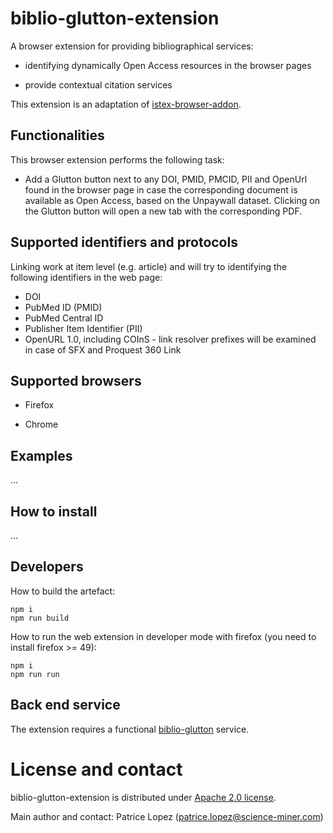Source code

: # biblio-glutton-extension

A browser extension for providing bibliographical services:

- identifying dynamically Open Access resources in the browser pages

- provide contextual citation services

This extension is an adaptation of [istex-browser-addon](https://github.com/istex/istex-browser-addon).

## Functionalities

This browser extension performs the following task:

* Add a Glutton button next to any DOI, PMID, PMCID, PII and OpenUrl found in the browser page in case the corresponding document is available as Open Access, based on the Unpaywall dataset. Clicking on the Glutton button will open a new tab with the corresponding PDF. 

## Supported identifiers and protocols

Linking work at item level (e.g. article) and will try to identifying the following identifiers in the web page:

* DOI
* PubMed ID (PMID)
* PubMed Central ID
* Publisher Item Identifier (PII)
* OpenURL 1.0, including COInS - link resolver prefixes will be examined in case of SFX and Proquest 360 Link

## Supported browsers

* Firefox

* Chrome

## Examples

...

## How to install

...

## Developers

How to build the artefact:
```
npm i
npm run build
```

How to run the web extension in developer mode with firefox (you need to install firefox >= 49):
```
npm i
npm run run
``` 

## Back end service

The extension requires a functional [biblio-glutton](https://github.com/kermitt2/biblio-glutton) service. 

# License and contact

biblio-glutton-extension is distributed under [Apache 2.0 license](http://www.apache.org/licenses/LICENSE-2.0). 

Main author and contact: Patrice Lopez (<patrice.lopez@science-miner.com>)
...
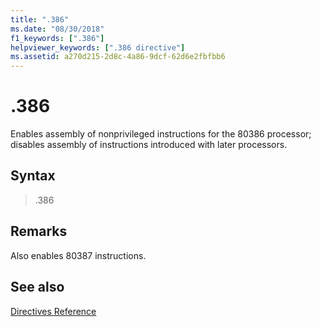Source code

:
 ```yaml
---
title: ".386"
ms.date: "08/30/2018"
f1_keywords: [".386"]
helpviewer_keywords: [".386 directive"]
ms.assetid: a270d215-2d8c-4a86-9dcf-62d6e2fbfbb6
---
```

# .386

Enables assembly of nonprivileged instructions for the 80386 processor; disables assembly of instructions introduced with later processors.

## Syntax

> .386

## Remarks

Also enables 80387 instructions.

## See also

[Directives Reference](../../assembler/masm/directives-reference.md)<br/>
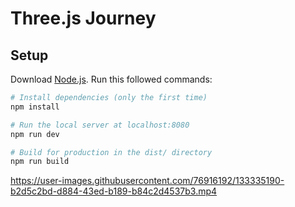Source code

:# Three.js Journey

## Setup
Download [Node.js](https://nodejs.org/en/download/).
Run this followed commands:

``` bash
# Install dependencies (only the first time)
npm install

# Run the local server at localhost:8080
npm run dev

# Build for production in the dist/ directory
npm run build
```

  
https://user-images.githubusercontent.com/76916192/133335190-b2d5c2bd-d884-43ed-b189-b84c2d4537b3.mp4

YOUR GOAL = List the lines of the entries that include "PMID".

EXERCISE OUTPUT =
* Add a Glutton button next to any DOI, PMID, PMCID, PII and OpenUrl found in the browser page in case the corresponding document is available as Open Access, based on the Unpaywall dataset. Clicking on the Glutton button will open a new tab with the corresponding PDF. 
* PubMed ID (PMID)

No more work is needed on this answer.